I developed Chakrubs, the original crystal sex toy company, in 2012. At that time, the conversations around sexuality were different. Being new to the adult scene was scary. At my first tradeshow with my products, I remember seeing banners with tongue-in-cheek mottos like, “The sexiest show on earth!” paired with exaggerated, almost cartoonish imagery - a glossy- lipped model suggestively biting her finger, eyes wide with faux innocence. Sexuality was still seen as taboo, and in spaces like this, the only way to package it for public consumption was through a kind of performative, winking absurdity.
The popularity of my booth, though, proved to me that my inkling that there was a deeper conversation to be had was right. There was a quiet, unconscious need to deepen our reverence for our erotic selves and to understand what held us back from taking pleasure in, well, pleasure.

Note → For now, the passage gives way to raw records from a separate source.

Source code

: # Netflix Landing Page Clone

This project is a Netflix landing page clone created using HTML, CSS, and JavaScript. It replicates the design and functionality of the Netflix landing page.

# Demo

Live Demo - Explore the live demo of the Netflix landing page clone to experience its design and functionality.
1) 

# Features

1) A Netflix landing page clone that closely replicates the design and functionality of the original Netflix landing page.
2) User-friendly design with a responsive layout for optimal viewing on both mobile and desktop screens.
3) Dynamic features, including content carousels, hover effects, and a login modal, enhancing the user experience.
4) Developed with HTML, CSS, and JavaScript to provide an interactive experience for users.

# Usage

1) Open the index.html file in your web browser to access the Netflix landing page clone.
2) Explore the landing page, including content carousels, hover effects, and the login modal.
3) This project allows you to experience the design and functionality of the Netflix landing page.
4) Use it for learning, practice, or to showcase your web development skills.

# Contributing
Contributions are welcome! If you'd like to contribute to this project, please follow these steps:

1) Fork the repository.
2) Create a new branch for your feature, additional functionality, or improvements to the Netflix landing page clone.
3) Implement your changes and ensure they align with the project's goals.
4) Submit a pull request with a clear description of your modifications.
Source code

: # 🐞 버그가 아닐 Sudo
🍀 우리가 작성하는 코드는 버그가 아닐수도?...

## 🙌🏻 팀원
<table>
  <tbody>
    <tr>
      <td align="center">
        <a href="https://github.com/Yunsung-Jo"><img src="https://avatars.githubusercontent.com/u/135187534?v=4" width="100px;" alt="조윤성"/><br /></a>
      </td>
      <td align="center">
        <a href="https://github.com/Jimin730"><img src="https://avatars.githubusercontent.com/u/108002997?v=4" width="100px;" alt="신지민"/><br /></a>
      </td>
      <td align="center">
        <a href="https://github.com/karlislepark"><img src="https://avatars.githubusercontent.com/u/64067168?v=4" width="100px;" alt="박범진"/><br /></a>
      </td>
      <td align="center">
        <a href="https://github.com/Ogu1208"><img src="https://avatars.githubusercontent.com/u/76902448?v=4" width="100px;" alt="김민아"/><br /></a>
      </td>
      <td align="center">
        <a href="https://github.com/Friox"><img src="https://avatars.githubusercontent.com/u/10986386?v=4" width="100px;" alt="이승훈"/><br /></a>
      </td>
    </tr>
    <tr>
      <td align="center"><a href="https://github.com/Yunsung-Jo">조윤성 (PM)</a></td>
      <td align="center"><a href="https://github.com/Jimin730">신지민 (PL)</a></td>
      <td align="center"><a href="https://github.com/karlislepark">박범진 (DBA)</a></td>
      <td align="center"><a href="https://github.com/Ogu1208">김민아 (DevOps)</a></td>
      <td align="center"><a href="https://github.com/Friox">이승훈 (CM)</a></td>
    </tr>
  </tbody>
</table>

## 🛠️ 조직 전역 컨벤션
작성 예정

What was missing from the conversation about sex was energy. Intention. An acknowledgment of the deep pains we repress and the vulnerability of wanting to feel good. When I started Chakrubs, it was partly because I felt like I wasn’t just looking for quick orgasms that other toys on the market promoted. I was longing for a way to reclaim a connection to myself that had been lost or ignored from years of the mishandling of my sexuality.
Chakrubs took off. And I think it’s because I wasn’t alone in this underlying feeling. Chakrubs found a way to remove shame not only from self-pleasure but from sharing about sexual trauma. After the Me Too movement gained momentum, these conversations about sexual trauma went into hyperdrive in the mainstream. There became a cultural urgency to understand what it meant to feel safe in our bodies, to heal, and to redefine pleasure on our own terms.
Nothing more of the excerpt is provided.